• Extracted records:
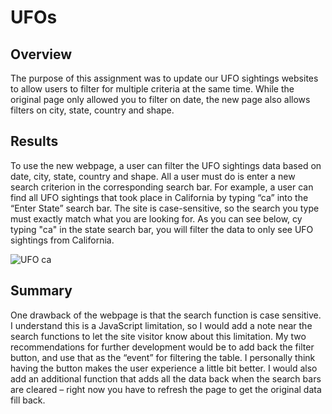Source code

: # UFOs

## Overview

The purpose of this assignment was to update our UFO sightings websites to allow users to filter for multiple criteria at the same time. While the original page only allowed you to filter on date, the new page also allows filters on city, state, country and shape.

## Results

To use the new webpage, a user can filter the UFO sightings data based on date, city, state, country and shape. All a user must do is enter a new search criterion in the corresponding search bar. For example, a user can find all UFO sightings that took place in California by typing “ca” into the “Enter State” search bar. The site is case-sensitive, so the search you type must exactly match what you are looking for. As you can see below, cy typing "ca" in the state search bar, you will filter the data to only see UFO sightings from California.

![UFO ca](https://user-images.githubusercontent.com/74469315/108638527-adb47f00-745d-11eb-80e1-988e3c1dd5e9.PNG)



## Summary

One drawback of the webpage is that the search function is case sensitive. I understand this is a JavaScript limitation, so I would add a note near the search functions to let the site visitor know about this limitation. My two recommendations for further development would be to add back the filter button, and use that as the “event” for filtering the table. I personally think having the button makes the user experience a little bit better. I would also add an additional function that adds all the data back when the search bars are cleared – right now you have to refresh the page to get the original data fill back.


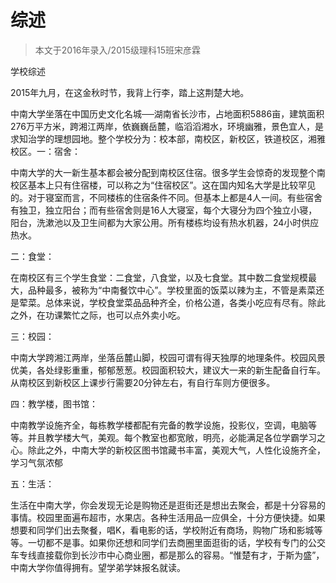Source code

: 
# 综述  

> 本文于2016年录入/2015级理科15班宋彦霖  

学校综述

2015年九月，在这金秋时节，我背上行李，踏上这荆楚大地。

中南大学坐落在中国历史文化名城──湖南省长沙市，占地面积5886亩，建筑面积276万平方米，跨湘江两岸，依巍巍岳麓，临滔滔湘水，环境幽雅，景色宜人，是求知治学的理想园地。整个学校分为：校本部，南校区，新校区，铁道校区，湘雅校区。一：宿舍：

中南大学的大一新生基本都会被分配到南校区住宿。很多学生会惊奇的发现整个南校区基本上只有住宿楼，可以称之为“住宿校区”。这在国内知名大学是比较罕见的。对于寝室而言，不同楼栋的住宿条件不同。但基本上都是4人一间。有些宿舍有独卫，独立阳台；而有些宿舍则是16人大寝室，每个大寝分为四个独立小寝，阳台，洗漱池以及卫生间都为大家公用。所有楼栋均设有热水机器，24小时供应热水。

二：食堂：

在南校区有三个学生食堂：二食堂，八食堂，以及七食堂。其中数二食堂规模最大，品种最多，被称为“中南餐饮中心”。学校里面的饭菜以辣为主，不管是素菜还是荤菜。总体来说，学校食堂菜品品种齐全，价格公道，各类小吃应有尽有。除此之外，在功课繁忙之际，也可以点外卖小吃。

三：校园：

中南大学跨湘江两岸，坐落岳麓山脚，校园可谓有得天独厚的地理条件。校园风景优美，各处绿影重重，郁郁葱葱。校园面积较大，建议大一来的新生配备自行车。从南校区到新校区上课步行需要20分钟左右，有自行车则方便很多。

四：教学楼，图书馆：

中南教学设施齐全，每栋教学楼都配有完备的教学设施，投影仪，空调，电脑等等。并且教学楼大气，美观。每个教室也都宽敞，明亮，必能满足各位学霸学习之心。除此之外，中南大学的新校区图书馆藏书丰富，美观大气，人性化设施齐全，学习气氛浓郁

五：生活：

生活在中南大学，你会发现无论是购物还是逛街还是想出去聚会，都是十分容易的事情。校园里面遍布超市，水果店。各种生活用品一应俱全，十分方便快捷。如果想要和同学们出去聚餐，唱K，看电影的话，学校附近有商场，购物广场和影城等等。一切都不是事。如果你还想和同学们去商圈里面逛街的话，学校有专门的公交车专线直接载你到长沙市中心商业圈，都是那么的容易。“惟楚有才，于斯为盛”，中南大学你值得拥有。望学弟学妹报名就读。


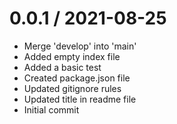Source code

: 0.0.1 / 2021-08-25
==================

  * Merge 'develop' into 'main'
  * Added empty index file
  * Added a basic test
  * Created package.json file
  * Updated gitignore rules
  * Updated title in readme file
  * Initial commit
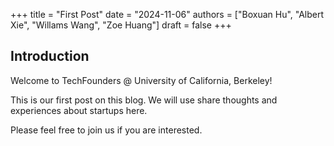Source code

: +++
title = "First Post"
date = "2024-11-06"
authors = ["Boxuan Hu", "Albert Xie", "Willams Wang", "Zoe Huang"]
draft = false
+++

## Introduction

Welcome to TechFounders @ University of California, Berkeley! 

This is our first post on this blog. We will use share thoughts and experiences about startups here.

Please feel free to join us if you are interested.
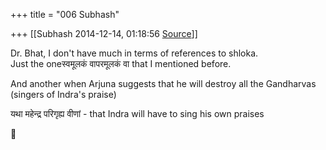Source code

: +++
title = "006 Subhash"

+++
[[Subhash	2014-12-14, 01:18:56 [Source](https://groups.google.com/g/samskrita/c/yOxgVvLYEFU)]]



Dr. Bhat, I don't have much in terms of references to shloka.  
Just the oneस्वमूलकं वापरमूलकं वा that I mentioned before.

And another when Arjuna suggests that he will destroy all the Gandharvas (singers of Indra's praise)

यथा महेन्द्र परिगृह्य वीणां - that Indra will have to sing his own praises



• Task:
Nothing but an exact copy is needed, covering the lines from the line with "## Introduction" through the last line of the entries, pictures excluded.

• Problem solution:
## Introduction

Welcome to TechFounders @ University of California, Berkeley! 

This is our first post on this blog. We will use share thoughts and experiences about startups here.

Please feel free to join us if you are interested.
Source code

: +++
title = "006 Subhash"

+++
[[Subhash	2014-12-14, 01:18:56 [Source](https://groups.google.com/g/samskrita/c/yOxgVvLYEFU)]]



Dr. Bhat, I don't have much in terms of references to shloka.  
Just the oneस्वमूलकं वापरमूलकं वा that I mentioned before.

And another when Arjuna suggests that he will destroy all the Gandharvas (singers of Indra's praise)

यथा महेन्द्र परिगृह्य वीणां - that Indra will have to sing his own praises



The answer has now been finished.